Each line in the entries that has the word "scoped" has to be copied.
(Beginning of Information shown)
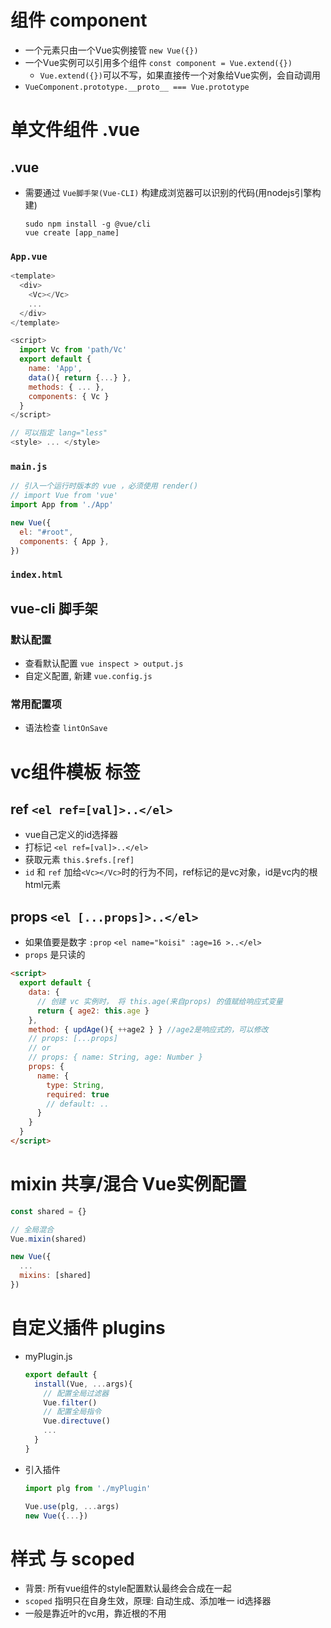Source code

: # 组件 component
- 一个元素只由一个Vue实例接管 `new Vue({})`
- 一个Vue实例可以引用多个组件 `const component = Vue.extend({})`
  - `Vue.extend({})`可以不写，如果直接传一个对象给Vue实例，会自动调用
- `VueComponent.prototype.__proto__ === Vue.prototype`

# 单文件组件 .vue
## .vue
- 需要通过 `Vue脚手架(Vue-CLI)` 构建成浏览器可以识别的代码(用nodejs引擎构建)
  ```shell
  sudo npm install -g @vue/cli
  vue create [app_name]
  ```

### `App.vue`
```js
<template>
  <div>
    <Vc></Vc>
    ...
  </div>
</template>

<script>
  import Vc from 'path/Vc'
  export default {
    name: 'App',
    data(){ return {...} },
    methods: { ... },
    components: { Vc }
  }
</script>

// 可以指定 lang="less"
<style> ... </style>
```
### `main.js`
```js
// 引入一个运行时版本的 vue ，必须使用 render()
// import Vue from 'vue'
import App from './App'

new Vue({
  el: "#root",
  components: { App },
})
```
### `index.html`


## vue-cli 脚手架
### 默认配置
- 查看默认配置 `vue inspect > output.js`
- 自定义配置, 新建 `vue.config.js`
### 常用配置项
- 语法检查 `lintOnSave`

# vc组件模板 标签
## ref `<el ref=[val]>..</el>`
- vue自己定义的id选择器
- 打标记 `<el ref=[val]>..</el>`
- 获取元素 `this.$refs.[ref]`
- `id` 和 `ref` 加给`<Vc></Vc>`时的行为不同，ref标记的是vc对象，id是vc内的根html元素

## props `<el [...props]>..</el>`
- 如果值要是数字 `:prop`  `<el name="koisi" :age=16 >..</el>`
- `props` 是只读的
```html
<script>
  export default {
    data: {
      // 创建 vc 实例时， 将 this.age(来自props) 的值赋给响应式变量
      return { age2: this.age }
    },
    method: { updAge(){ ++age2 } } //age2是响应式的，可以修改
    // props: [...props]
    // or
    // props: { name: String, age: Number }
    props: {
      name: {
        type: String,
        required: true
        // default: ..
      }
    }
  }
</script>
```

# mixin 共享/混合 Vue实例配置
```js
const shared = {}

// 全局混合
Vue.mixin(shared)

new Vue({
  ...
  mixins: [shared]
})
```

# 自定义插件 plugins
- myPlugin.js
  ```js
  export default {
    install(Vue, ...args){
      // 配置全局过滤器
      Vue.filter()
      // 配置全局指令
      Vue.directuve()
      ...
    }
  }
  ```
- 引入插件
  ```js
  import plg from './myPlugin'

  Vue.use(plg, ...args)
  new Vue({...})
  ```

# 样式 与 scoped
- 背景: 所有vue组件的style配置默认最终会合成在一起
- `scoped` 指明只在自身生效，原理: 自动生成、添加唯一 id选择器
- 一般是靠近叶的vc用，靠近根的不用
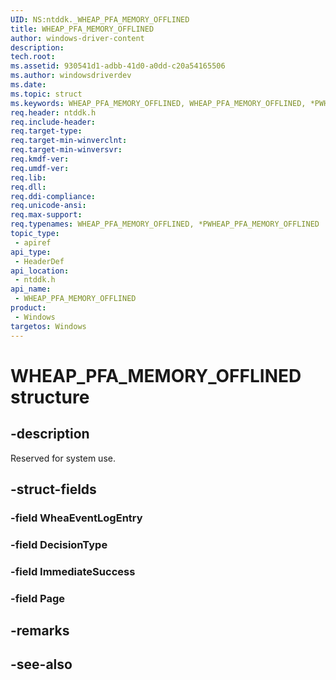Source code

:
 ```yaml
---
UID: NS:ntddk._WHEAP_PFA_MEMORY_OFFLINED
title: WHEAP_PFA_MEMORY_OFFLINED
author: windows-driver-content
description: 
tech.root:
ms.assetid: 930541d1-adbb-41d0-a0dd-c20a54165506
ms.author: windowsdriverdev
ms.date: 
ms.topic: struct
ms.keywords: WHEAP_PFA_MEMORY_OFFLINED, WHEAP_PFA_MEMORY_OFFLINED, *PWHEAP_PFA_MEMORY_OFFLINED, 
req.header: ntddk.h
req.include-header:
req.target-type:
req.target-min-winverclnt:
req.target-min-winversvr:
req.kmdf-ver:
req.umdf-ver:
req.lib:
req.dll:
req.ddi-compliance:
req.unicode-ansi:
req.max-support:
req.typenames: WHEAP_PFA_MEMORY_OFFLINED, *PWHEAP_PFA_MEMORY_OFFLINED
topic_type: 
 - apiref
api_type: 
 - HeaderDef
api_location: 
 - ntddk.h
api_name: 
 - WHEAP_PFA_MEMORY_OFFLINED
product: 
 - Windows
targetos: Windows
---
```


# WHEAP_PFA_MEMORY_OFFLINED structure

## -description

Reserved for system use.

## -struct-fields

### -field WheaEventLogEntry
 
### -field DecisionType
 
### -field ImmediateSuccess
 
### -field Page
 

## -remarks

## -see-also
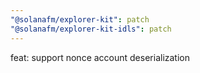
 ```yaml
---
"@solanafm/explorer-kit": patch
"@solanafm/explorer-kit-idls": patch
---
```


feat: support nonce account deserialization
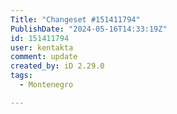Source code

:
 ```yaml
---
Title: "Changeset #151411794"
PublishDate: "2024-05-16T14:33:19Z"
id: 151411794
user: kentakta
comment: update
created_by: iD 2.29.0
tags:
  - Montenegro

---
```

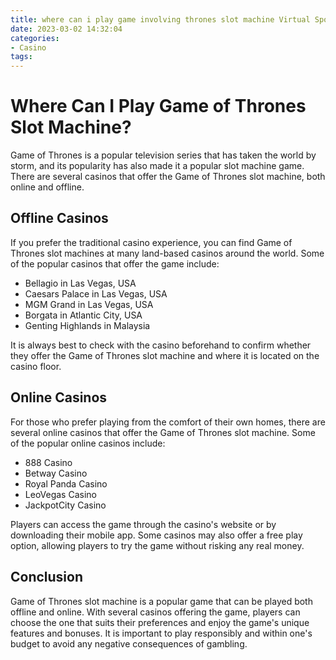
 ```yaml
---
title: where can i play game involving thrones slot machine Virtual Sports
date: 2023-03-02 14:32:04
categories:
- Casino
tags:
---
```

# Where Can I Play Game of Thrones Slot Machine?

Game of Thrones is a popular television series that has taken the world by storm, and its popularity has also made it a popular slot machine game. There are several casinos that offer the Game of Thrones slot machine, both online and offline.

## Offline Casinos

If you prefer the traditional casino experience, you can find Game of Thrones slot machines at many land-based casinos around the world. Some of the popular casinos that offer the game include:

- Bellagio in Las Vegas, USA
- Caesars Palace in Las Vegas, USA
- MGM Grand in Las Vegas, USA
- Borgata in Atlantic City, USA
- Genting Highlands in Malaysia

It is always best to check with the casino beforehand to confirm whether they offer the Game of Thrones slot machine and where it is located on the casino floor.

## Online Casinos

For those who prefer playing from the comfort of their own homes, there are several online casinos that offer the Game of Thrones slot machine. Some of the popular online casinos include:

- 888 Casino
- Betway Casino
- Royal Panda Casino
- LeoVegas Casino
- JackpotCity Casino

Players can access the game through the casino's website or by downloading their mobile app. Some casinos may also offer a free play option, allowing players to try the game without risking any real money.

## Conclusion

Game of Thrones slot machine is a popular game that can be played both offline and online. With several casinos offering the game, players can choose the one that suits their preferences and enjoy the game's unique features and bonuses. It is important to play responsibly and within one's budget to avoid any negative consequences of gambling.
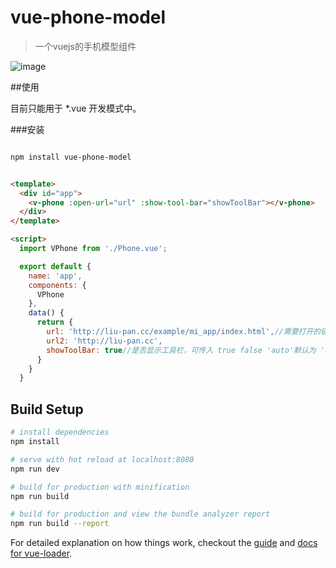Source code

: # vue-phone-model

>一个vuejs的手机模型组件

![image](http://git.oschina.net/liupan520/vue-phone-model/raw/master/p.jpg)

##使用

目前只能用于 *.vue 开发模式中。

###安装

``` bash

npm install vue-phone-model

```

``` html

<template>
  <div id="app">
    <v-phone :open-url="url" :show-tool-bar="showToolBar"></v-phone>
  </div>
</template>

<script>
  import VPhone from './Phone.vue';

  export default {
    name: 'app',
    components: {
      VPhone
    },
    data() {
      return {
        url: 'http://liu-pan.cc/example/mi_app/index.html',//需要打开的链接 
        url2: 'http://liu-pan.cc',
        showToolBar: true//是否显示工具栏，可传入 true false 'auto'默认为 'auto',即根据打开网页的 meta属性决定
      }
    }
  }


```

## Build Setup

``` bash
# install dependencies
npm install

# serve with hot reload at localhost:8080
npm run dev

# build for production with minification
npm run build

# build for production and view the bundle analyzer report
npm run build --report
```

For detailed explanation on how things work, checkout the [guide](http://vuejs-templates.github.io/webpack/) and [docs for vue-loader](http://vuejs.github.io/vue-loader).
(End of Information shown)
→ **Answer to the problem**
# 样式 与 scoped
- `scoped` 指明只在自身生效，原理: 自动生成、添加唯一 id选择器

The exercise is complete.